Marquez, a star in her own right, has previously worked with Byredo, Nyx, and fashion brand Gypsy Sport to bring an LA-infused creative vision to the biggest stages, while always celebrating her Latine heritage and uplifting minority creatives around her. Her particular brand of light magic is present as much through screen as it is through campaign, showing what she refers to as her “Virgo ambition” and her deep humility for all of the opportunities she has been blessed with.

Marquez sat down with Remezcla to discuss her journey to becoming a stylist, how she collaborated with Marinero to create primarily expressionistic outfits, and her tips for your next trip to the vintage shop.

I’m always curious as to how people came to be who they are now. Could you tell me how you became a stylist?

I’ve always had a foot in fashion. I grew up in El Salvador, where my grandmother had her own clothing factory, and my mom had her own clothing line. I literally grew up running around the factories, asking the workers to make my uniforms shorter, because I wanted my skirt to be shorter. (laughs) From the get go, I was already a flirt.

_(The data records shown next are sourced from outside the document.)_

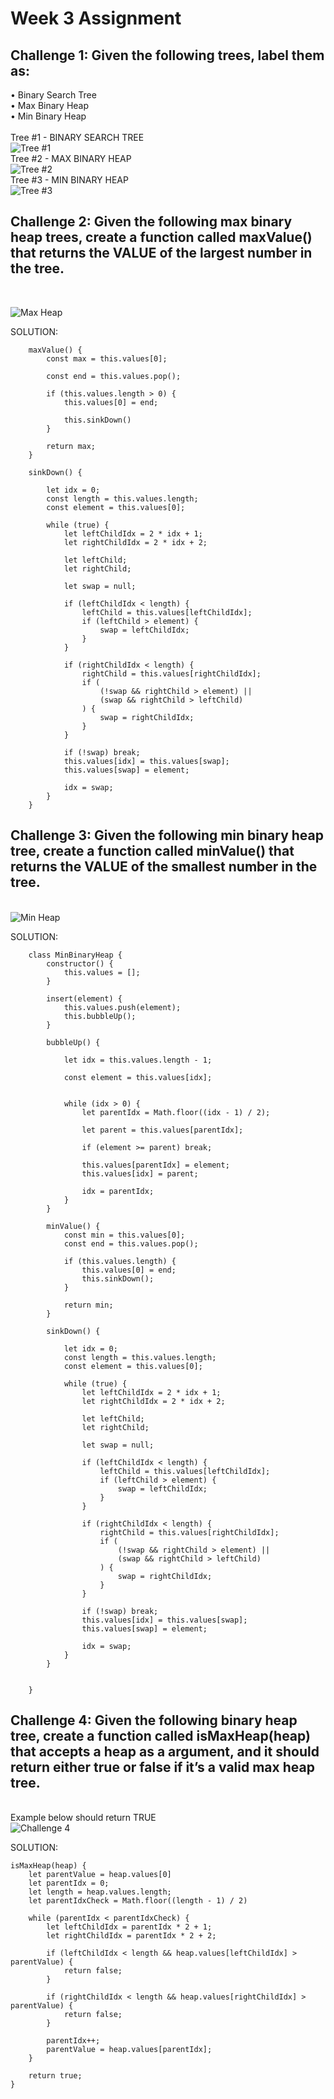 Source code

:<h1>Week 3 Assignment</h1>

<h2>Challenge 1: Given the following trees, label them as:</h2> 
• Binary Search Tree<br>
• Max Binary Heap<br>
• Min Binary Heap<br><br>
Tree #1 - BINARY SEARCH TREE<br>
<img src="tree1.png" alt="Tree #1"><br>
Tree #2 - MAX BINARY HEAP<br>
<img src="tree2.png" alt="Tree #2"><br>
Tree #3 - MIN BINARY HEAP<br>
<img src="tree3.png" alt="Tree #3"><br>

<h2>Challenge 2: Given the following max binary heap trees, create a function called maxValue() that returns the VALUE of the largest number in the tree. </h2> <br>

<img src="maxheap.png" alt="Max Heap"><br>

SOLUTION: <br>

        maxValue() {
            const max = this.values[0];

            const end = this.values.pop();

            if (this.values.length > 0) {
                this.values[0] = end;

                this.sinkDown()
            }

            return max;
        }

        sinkDown() {

            let idx = 0;
            const length = this.values.length;
            const element = this.values[0];

            while (true) {
                let leftChildIdx = 2 * idx + 1;
                let rightChildIdx = 2 * idx + 2;

                let leftChild;
                let rightChild;

                let swap = null;

                if (leftChildIdx < length) {
                    leftChild = this.values[leftChildIdx];
                    if (leftChild > element) {
                        swap = leftChildIdx;
                    }
                }

                if (rightChildIdx < length) {
                    rightChild = this.values[rightChildIdx];
                    if (
                        (!swap && rightChild > element) ||
                        (swap && rightChild > leftChild)
                    ) {
                        swap = rightChildIdx;
                    }
                }

                if (!swap) break;
                this.values[idx] = this.values[swap];
                this.values[swap] = element;

                idx = swap;
            }
        }

<h2>Challenge 3: Given the following min binary heap tree, create a function called minValue() that returns the 
VALUE of the smallest number in the tree. </h2><br>
<img src="minheap.png" alt="Min Heap"><br>

SOLUTION: <br>

        class MinBinaryHeap {
            constructor() {
                this.values = [];
            }

            insert(element) {
                this.values.push(element);
                this.bubbleUp();
            }

            bubbleUp() {

                let idx = this.values.length - 1;

                const element = this.values[idx];


                while (idx > 0) {
                    let parentIdx = Math.floor((idx - 1) / 2);

                    let parent = this.values[parentIdx];

                    if (element >= parent) break;

                    this.values[parentIdx] = element;
                    this.values[idx] = parent;

                    idx = parentIdx;
                }
            }

            minValue() {
                const min = this.values[0];
                const end = this.values.pop();

                if (this.values.length) {
                    this.values[0] = end;
                    this.sinkDown();
                }

                return min;
            }

            sinkDown() {

                let idx = 0;
                const length = this.values.length;
                const element = this.values[0];

                while (true) {
                    let leftChildIdx = 2 * idx + 1;
                    let rightChildIdx = 2 * idx + 2;

                    let leftChild;
                    let rightChild;

                    let swap = null;

                    if (leftChildIdx < length) {
                        leftChild = this.values[leftChildIdx];
                        if (leftChild > element) {
                            swap = leftChildIdx;
                        }
                    }

                    if (rightChildIdx < length) {
                        rightChild = this.values[rightChildIdx];
                        if (
                            (!swap && rightChild > element) ||
                            (swap && rightChild > leftChild)
                        ) {
                            swap = rightChildIdx;
                        }
                    }

                    if (!swap) break;
                    this.values[idx] = this.values[swap];
                    this.values[swap] = element;

                    idx = swap;
                }
            }


        }

<h2>Challenge 4: Given the following binary heap tree, create a function called isMaxHeap(heap) that accepts a 
heap as a argument, and it should return either true or false if it’s a valid max heap tree. </h2><br>
Example below should return TRUE<br>
<img src="challenge4.png" alt="Challenge 4"><br>

SOLUTION: <br>

    isMaxHeap(heap) {
        let parentValue = heap.values[0]
        let parentIdx = 0;
        let length = heap.values.length;
        let parentIdxCheck = Math.floor((length - 1) / 2)

        while (parentIdx < parentIdxCheck) {
            let leftChildIdx = parentIdx * 2 + 1;
            let rightChildIdx = parentIdx * 2 + 2;

            if (leftChildIdx < length && heap.values[leftChildIdx] > parentValue) {
                return false;
            }

            if (rightChildIdx < length && heap.values[rightChildIdx] > parentValue) {
                return false;
            }

            parentIdx++;
            parentValue = heap.values[parentIdx];
        }

        return true;
    } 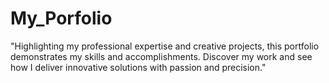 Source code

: # My_Porfolio
"Highlighting my professional expertise and creative projects, this portfolio demonstrates my skills and accomplishments. Discover my work and see how I deliver innovative solutions with passion and precision."

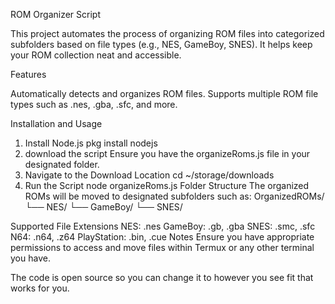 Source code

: ROM Organizer Script

This project automates the process of organizing ROM files into categorized subfolders based on file types (e.g., NES, GameBoy, SNES). It helps keep your ROM collection neat and accessible.

Features

Automatically detects and organizes ROM files.
Supports multiple ROM file types such as .nes, .gba, .sfc, and more.

Installation and Usage
1. Install Node.js
pkg install nodejs
2. download the script
Ensure you have the organizeRoms.js file in your designated folder.
3. Navigate to the Download Location
cd ~/storage/downloads
5. Run the Script
node organizeRoms.js
Folder Structure
The organized ROMs will be moved to designated subfolders such as:
OrganizedROMs/
  └── NES/
  └── GameBoy/
  └── SNES/



Supported File Extensions
NES: .nes
GameBoy: .gb, .gba
SNES: .smc, .sfc
N64: .n64, .z64
PlayStation: .bin, .cue
Notes
Ensure you have appropriate permissions to access and move files within Termux or any other terminal you have.

The code is open source so you can change it to however you see fit that works for you.
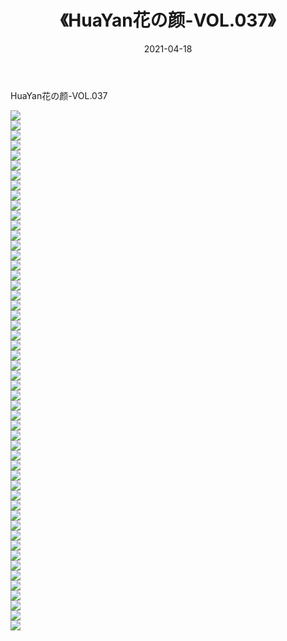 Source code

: ﻿---
layout: post
title:  《HuaYan花の颜-VOL.037》
date:   2021-04-18
img: http://img.660000.xyz/Sharelink/网络美图/2021/HuaYan花の颜-VOL.037/000.jpg
categories: [美女, 清纯, 唯美]
---

HuaYan花の颜-VOL.037

  ![](http://img.660000.xyz/Sharelink/网络美图/2021/HuaYan花の颜-VOL.037/001.jpg) <br> ![](http://img.660000.xyz/Sharelink/网络美图/2021/HuaYan花の颜-VOL.037/002.jpg) <br> ![](http://img.660000.xyz/Sharelink/网络美图/2021/HuaYan花の颜-VOL.037/003.jpg) <br> ![](http://img.660000.xyz/Sharelink/网络美图/2021/HuaYan花の颜-VOL.037/004.jpg) <br> ![](http://img.660000.xyz/Sharelink/网络美图/2021/HuaYan花の颜-VOL.037/005.jpg) <br> ![](http://img.660000.xyz/Sharelink/网络美图/2021/HuaYan花の颜-VOL.037/006.jpg) <br> ![](http://img.660000.xyz/Sharelink/网络美图/2021/HuaYan花の颜-VOL.037/007.jpg) <br> ![](http://img.660000.xyz/Sharelink/网络美图/2021/HuaYan花の颜-VOL.037/008.jpg) <br> ![](http://img.660000.xyz/Sharelink/网络美图/2021/HuaYan花の颜-VOL.037/009.jpg) <br> ![](http://img.660000.xyz/Sharelink/网络美图/2021/HuaYan花の颜-VOL.037/010.jpg) <br> ![](http://img.660000.xyz/Sharelink/网络美图/2021/HuaYan花の颜-VOL.037/011.jpg) <br> ![](http://img.660000.xyz/Sharelink/网络美图/2021/HuaYan花の颜-VOL.037/012.jpg) <br> ![](http://img.660000.xyz/Sharelink/网络美图/2021/HuaYan花の颜-VOL.037/013.jpg) <br> ![](http://img.660000.xyz/Sharelink/网络美图/2021/HuaYan花の颜-VOL.037/014.jpg) <br> ![](http://img.660000.xyz/Sharelink/网络美图/2021/HuaYan花の颜-VOL.037/015.jpg) <br> ![](http://img.660000.xyz/Sharelink/网络美图/2021/HuaYan花の颜-VOL.037/016.jpg) <br> ![](http://img.660000.xyz/Sharelink/网络美图/2021/HuaYan花の颜-VOL.037/017.jpg) <br> ![](http://img.660000.xyz/Sharelink/网络美图/2021/HuaYan花の颜-VOL.037/018.jpg) <br> ![](http://img.660000.xyz/Sharelink/网络美图/2021/HuaYan花の颜-VOL.037/019.jpg) <br> ![](http://img.660000.xyz/Sharelink/网络美图/2021/HuaYan花の颜-VOL.037/020.jpg) <br> ![](http://img.660000.xyz/Sharelink/网络美图/2021/HuaYan花の颜-VOL.037/021.jpg) <br> ![](http://img.660000.xyz/Sharelink/网络美图/2021/HuaYan花の颜-VOL.037/022.jpg) <br> ![](http://img.660000.xyz/Sharelink/网络美图/2021/HuaYan花の颜-VOL.037/023.jpg) <br> ![](http://img.660000.xyz/Sharelink/网络美图/2021/HuaYan花の颜-VOL.037/024.jpg) <br> ![](http://img.660000.xyz/Sharelink/网络美图/2021/HuaYan花の颜-VOL.037/025.jpg) <br> ![](http://img.660000.xyz/Sharelink/网络美图/2021/HuaYan花の颜-VOL.037/026.jpg) <br> ![](http://img.660000.xyz/Sharelink/网络美图/2021/HuaYan花の颜-VOL.037/027.jpg) <br> ![](http://img.660000.xyz/Sharelink/网络美图/2021/HuaYan花の颜-VOL.037/028.jpg) <br> ![](http://img.660000.xyz/Sharelink/网络美图/2021/HuaYan花の颜-VOL.037/029.jpg) <br> ![](http://img.660000.xyz/Sharelink/网络美图/2021/HuaYan花の颜-VOL.037/030.jpg) <br> ![](http://img.660000.xyz/Sharelink/网络美图/2021/HuaYan花の颜-VOL.037/031.jpg) <br> ![](http://img.660000.xyz/Sharelink/网络美图/2021/HuaYan花の颜-VOL.037/032.jpg) <br> ![](http://img.660000.xyz/Sharelink/网络美图/2021/HuaYan花の颜-VOL.037/033.jpg) <br> ![](http://img.660000.xyz/Sharelink/网络美图/2021/HuaYan花の颜-VOL.037/034.jpg) <br> ![](http://img.660000.xyz/Sharelink/网络美图/2021/HuaYan花の颜-VOL.037/035.jpg) <br> ![](http://img.660000.xyz/Sharelink/网络美图/2021/HuaYan花の颜-VOL.037/036.jpg) <br> ![](http://img.660000.xyz/Sharelink/网络美图/2021/HuaYan花の颜-VOL.037/037.jpg) <br> ![](http://img.660000.xyz/Sharelink/网络美图/2021/HuaYan花の颜-VOL.037/038.jpg) <br> ![](http://img.660000.xyz/Sharelink/网络美图/2021/HuaYan花の颜-VOL.037/039.jpg) <br> ![](http://img.660000.xyz/Sharelink/网络美图/2021/HuaYan花の颜-VOL.037/040.jpg) <br> ![](http://img.660000.xyz/Sharelink/网络美图/2021/HuaYan花の颜-VOL.037/041.jpg) <br> ![](http://img.660000.xyz/Sharelink/网络美图/2021/HuaYan花の颜-VOL.037/042.jpg) <br> ![](http://img.660000.xyz/Sharelink/网络美图/2021/HuaYan花の颜-VOL.037/043.jpg) <br> ![](http://img.660000.xyz/Sharelink/网络美图/2021/HuaYan花の颜-VOL.037/044.jpg) <br> ![](http://img.660000.xyz/Sharelink/网络美图/2021/HuaYan花の颜-VOL.037/045.jpg) <br> ![](http://img.660000.xyz/Sharelink/网络美图/2021/HuaYan花の颜-VOL.037/046.jpg) <br> ![](http://img.660000.xyz/Sharelink/网络美图/2021/HuaYan花の颜-VOL.037/047.jpg) <br> ![](http://img.660000.xyz/Sharelink/网络美图/2021/HuaYan花の颜-VOL.037/048.jpg) <br> ![](http://img.660000.xyz/Sharelink/网络美图/2021/HuaYan花の颜-VOL.037/049.jpg) <br> ![](http://img.660000.xyz/Sharelink/网络美图/2021/HuaYan花の颜-VOL.037/050.jpg) <br> ![](http://img.660000.xyz/Sharelink/网络美图/2021/HuaYan花の颜-VOL.037/051.jpg) <br> ![](http://img.660000.xyz/Sharelink/网络美图/2021/HuaYan花の颜-VOL.037/052.jpg) <br>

We came to the US when I was 5. I feel like growing up Hispanic in America, you don’t nurture those creative jobs. You either want to be a lawyer, doctor, architect – those are the jobs that you think you need to have to get the “American Dream”. So, my mom left fashion behind her. She just went to school to be a nurse, and fashion was a part of her life that she never really revisited. I was always into the arts. I grew up in the Valley, and I was a skater girl, super into the riot girl movement.

After college, I had friends who were starting their fashion photography careers. They’d tell me to pull looks together for their shoots, and I’d go and style their shoots. As I was doing it, I realized how much I loved doing it, and how good I was at it. I decided that I wanted to learn from real stylists. I cold pitched a couple of stylists through Instagram DMs, and one answered. I worked with that stylist as her assistant, who passed my name along to her circle of stylists.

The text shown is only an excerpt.